Il calore lo possiamo prendere dall'acqua precedentemente riscaldata ed immessa nel sistema di riscaldamento , da un contenitore di acqua calda (anche sanitaria), da una o più resistenze elettriche.
Partiamo da queste ultime, le resistenze elettriche
Molte pompe di calore adottano di serie delle resistenze elettriche e ne gestiscono l'attivazione tramite propria logica.

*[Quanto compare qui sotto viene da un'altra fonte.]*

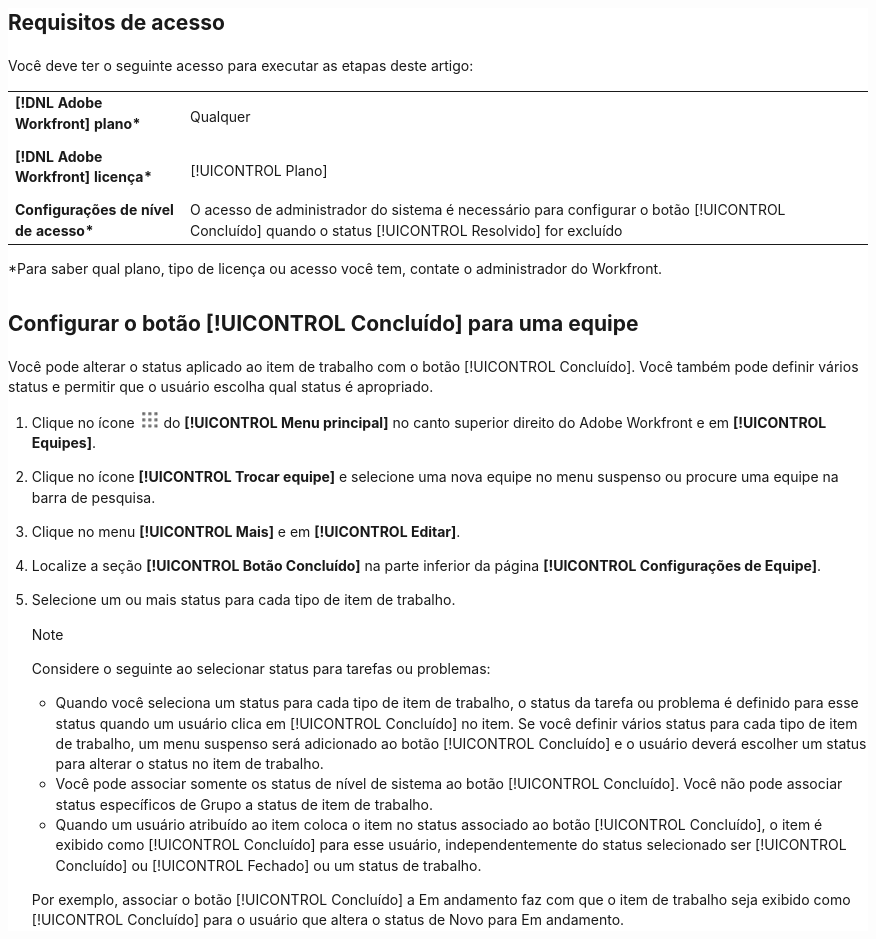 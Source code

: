 ## Requisitos de acesso

Você deve ter o seguinte acesso para executar as etapas deste artigo:

<table style="table-layout:auto"> 
 <col> 
 </col> 
 <col> 
 </col> 
 <tbody> 
  <tr> 
   <td role="rowheader"><strong>[!DNL Adobe Workfront] plano*</strong></td> 
   <td> <p>Qualquer</p> </td> 
  </tr> 
  <tr> 
   <td role="rowheader"><strong>[!DNL Adobe Workfront] licença*</strong></td> 
   <td> <p>[!UICONTROL Plano] </p> </td> 
  </tr> 
  <tr> 
   <td role="rowheader"><strong>Configurações de nível de acesso*</strong></td> 
   <td>O acesso de administrador do sistema é necessário para configurar o botão [!UICONTROL Concluído] quando o status [!UICONTROL Resolvido] for excluído</td> 
  </tr> 
 </tbody> 
</table>

&#42;Para saber qual plano, tipo de licença ou acesso você tem, contate o administrador do Workfront.

## Configurar o botão [!UICONTROL Concluído] para uma equipe

Você pode alterar o status aplicado ao item de trabalho com o botão [!UICONTROL Concluído]. Você também pode definir vários status e permitir que o usuário escolha qual status é apropriado.

1. Clique no ícone ![](assets/main-menu-icon.png) do **[!UICONTROL Menu principal]** no canto superior direito do Adobe Workfront e em **[!UICONTROL Equipes]**.

1. Clique no ícone **[!UICONTROL Trocar equipe]** e selecione uma nova equipe no menu suspenso ou procure uma equipe na barra de pesquisa.
1. Clique no menu **[!UICONTROL Mais]** e em **[!UICONTROL Editar]**.
1. Localize a seção **[!UICONTROL Botão Concluído]** na parte inferior da página **[!UICONTROL Configurações de Equipe]**.

1. Selecione um ou mais status para cada tipo de item de trabalho.

   >[!NOTE]
   >
   >Considere o seguinte ao selecionar status para tarefas ou problemas:
   >
   >* Quando você seleciona um status para cada tipo de item de trabalho, o status da tarefa ou problema é definido para esse status quando um usuário clica em [!UICONTROL Concluído] no item. Se você definir vários status para cada tipo de item de trabalho, um menu suspenso será adicionado ao botão [!UICONTROL Concluído] e o usuário deverá escolher um status para alterar o status no item de trabalho.
   >* Você pode associar somente os status de nível de sistema ao botão [!UICONTROL Concluído]. Você não pode associar status específicos de Grupo a status de item de trabalho.
   >* Quando um usuário atribuído ao item coloca o item no status associado ao botão [!UICONTROL Concluído], o item é exibido como [!UICONTROL Concluído] para esse usuário, independentemente do status selecionado ser [!UICONTROL Concluído] ou [!UICONTROL Fechado] ou um status de trabalho.
   >   
   >   
   >  Por exemplo, associar o botão [!UICONTROL Concluído] a Em andamento faz com que o item de trabalho seja exibido como [!UICONTROL Concluído] para o usuário que altera o status de Novo para Em andamento.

Molto più spesso di quel che pensi, molti produttori, attivano durante gli sbrinamenti le resistenze elettriche per ridurre le temperature che si possono raggiungere nello scambiatore acqua/gas refrigerante che abbiamo detto diventa l'evaporatore e quindi, abbassa la temperatura del gas refrigerante per assorbire calore dall'acqua.
Soprattutto nei sistemi splittati, dove il gas refrigerante può subire qualche perdita (inutile negarlo, ci sono di mezzo 4 cartelle eseguite in cantiere), si possono verificare temperature molto basse tali da arrivare nel caso di problemi a ghiacciare l'acqua nello scambiatore (con conseguenze di rottura dello stesso) soprattutto in abbinata ad una riduzione della portata dell'acqua o ad uno sporcamento localizzato dello scambiatore (ecco perchè è importantissimo proteggere gli scambiatori con appositi filtri a maglie, effettuare un ottimo lavaggio dell'impianto ed effettuare una manutenzione ordinaria).
I produttori, per salvaguardare la loro macchina, non fanno altro che attivare le resistenze elettriche e scaldare l'acqua in prossimità dello scambiatore a piastre gas refrigerante /acqua (che ripeto, durate lo sbrinamento è freddo!).
Le resistenze forniscono calore velocemente, riducendo il tempo dell'inversione di ciclo e quindi mantenendo il gas refrigerante al temperature più elevate scongiurando le rotture per ghiaccio.
Sempre in ottica cautelativa, nel caso in cui il costruttore non abbia una lettura istantanea affidabile della portata dell'acqua, che consente lo smaltimento del calore prelevato dal refrigerante quindi senza forzare la pompa di calore in "giù" con le temperature del gas, le resistenze vengono attivate.
In molti casi (per i miei progetti per in 99%) le resistenze possono essere disattivate da quadro elettrico o da software, facendo si che la pompa di calore debba "arrangiarsi" a sbrinare con il solo calore prelevato dall'acqua.
NOTA: le pompe di calore che lavorano con questa modalità di uso forzato della resistenza elettrica le riconosci con un po' di esperienza
Il calore prelevato dall'acqua
Come abbiamo ribadito, per sbrinare l'evaporatore serve del calore sotto forma di energia termica.
Oltre alle resistenze elettriche il calore può essere fornito anche dall'acqua calda presente nell'impianto termico, sia quella fornita per il riscaldamento, sia quella fornita per l'acqua calda sanitaria.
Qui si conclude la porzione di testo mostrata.